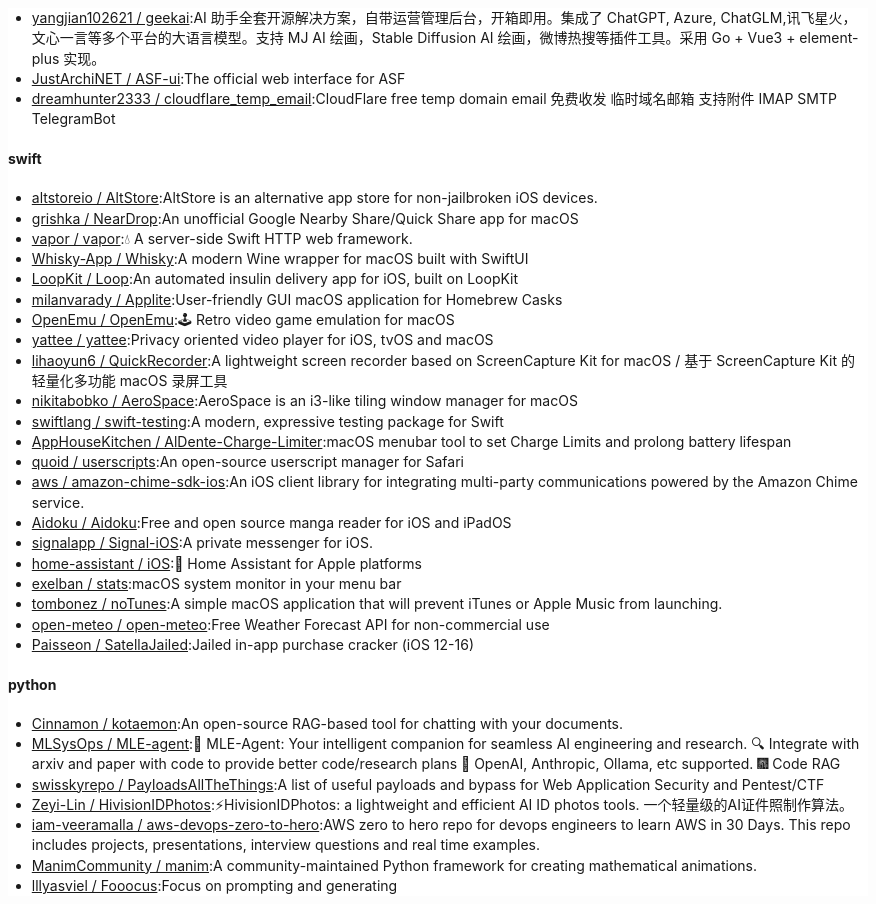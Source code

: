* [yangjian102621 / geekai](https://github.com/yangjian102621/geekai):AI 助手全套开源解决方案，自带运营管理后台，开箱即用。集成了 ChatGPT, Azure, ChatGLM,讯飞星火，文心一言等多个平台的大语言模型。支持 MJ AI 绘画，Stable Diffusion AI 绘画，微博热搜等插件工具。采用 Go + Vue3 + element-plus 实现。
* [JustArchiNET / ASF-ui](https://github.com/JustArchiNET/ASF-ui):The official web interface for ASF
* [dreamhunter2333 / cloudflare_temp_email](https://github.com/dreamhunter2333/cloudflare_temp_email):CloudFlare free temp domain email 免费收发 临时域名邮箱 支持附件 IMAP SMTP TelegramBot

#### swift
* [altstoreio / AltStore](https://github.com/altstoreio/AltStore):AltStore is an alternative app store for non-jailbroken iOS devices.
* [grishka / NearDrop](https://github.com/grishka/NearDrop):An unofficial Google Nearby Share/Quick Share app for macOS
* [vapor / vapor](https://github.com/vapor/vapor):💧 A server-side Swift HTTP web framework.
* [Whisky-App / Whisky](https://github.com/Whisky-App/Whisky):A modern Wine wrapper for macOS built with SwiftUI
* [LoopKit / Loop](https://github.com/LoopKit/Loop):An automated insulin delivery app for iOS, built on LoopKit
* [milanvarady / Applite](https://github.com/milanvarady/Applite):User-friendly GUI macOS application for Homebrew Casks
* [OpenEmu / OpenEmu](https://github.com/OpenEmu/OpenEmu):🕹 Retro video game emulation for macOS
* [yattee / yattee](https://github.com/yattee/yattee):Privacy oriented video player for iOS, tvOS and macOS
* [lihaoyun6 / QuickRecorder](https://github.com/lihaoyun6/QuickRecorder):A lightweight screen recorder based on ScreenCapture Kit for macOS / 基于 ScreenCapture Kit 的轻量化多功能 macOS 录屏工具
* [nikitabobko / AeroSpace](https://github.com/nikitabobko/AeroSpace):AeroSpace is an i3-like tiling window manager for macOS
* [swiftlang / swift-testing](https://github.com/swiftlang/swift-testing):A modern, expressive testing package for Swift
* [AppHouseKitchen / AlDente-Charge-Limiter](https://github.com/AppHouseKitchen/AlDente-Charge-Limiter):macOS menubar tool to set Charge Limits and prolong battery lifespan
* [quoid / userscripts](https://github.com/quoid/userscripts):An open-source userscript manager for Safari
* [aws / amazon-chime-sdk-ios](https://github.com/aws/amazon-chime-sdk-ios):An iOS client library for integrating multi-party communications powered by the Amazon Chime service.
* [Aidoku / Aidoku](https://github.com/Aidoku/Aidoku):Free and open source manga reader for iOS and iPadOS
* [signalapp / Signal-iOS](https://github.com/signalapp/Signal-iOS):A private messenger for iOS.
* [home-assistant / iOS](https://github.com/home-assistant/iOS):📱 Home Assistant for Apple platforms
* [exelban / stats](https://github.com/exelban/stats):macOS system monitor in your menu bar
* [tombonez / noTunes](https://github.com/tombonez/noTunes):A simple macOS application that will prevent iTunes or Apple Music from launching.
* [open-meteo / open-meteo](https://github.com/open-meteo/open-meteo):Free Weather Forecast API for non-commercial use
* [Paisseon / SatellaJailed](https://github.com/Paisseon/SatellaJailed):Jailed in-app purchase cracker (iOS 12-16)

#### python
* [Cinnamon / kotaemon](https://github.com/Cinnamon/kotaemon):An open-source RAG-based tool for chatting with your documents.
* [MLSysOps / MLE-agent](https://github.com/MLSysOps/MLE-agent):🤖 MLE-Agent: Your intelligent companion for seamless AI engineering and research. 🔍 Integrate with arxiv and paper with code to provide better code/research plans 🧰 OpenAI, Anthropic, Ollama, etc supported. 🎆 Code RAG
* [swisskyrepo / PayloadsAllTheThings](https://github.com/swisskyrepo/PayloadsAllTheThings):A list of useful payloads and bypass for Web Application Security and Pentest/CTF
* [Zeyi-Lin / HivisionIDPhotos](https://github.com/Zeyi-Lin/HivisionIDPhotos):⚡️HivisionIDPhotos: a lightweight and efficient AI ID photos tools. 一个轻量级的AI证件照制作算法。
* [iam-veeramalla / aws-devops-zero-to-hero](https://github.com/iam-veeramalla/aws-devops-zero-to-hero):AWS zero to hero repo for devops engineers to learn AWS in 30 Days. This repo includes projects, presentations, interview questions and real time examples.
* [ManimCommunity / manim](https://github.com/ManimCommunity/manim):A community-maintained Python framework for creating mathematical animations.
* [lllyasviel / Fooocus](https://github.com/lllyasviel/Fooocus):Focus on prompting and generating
• • •
▸ **Task statement**
Look through the records and gather each line with the word "video".

▸ **Exercise output**
* [OpenEmu / OpenEmu](https://github.com/OpenEmu/OpenEmu):🕹 Retro video game emulation for macOS
* [yattee / yattee](https://github.com/yattee/yattee):Privacy oriented video player for iOS, tvOS and macOS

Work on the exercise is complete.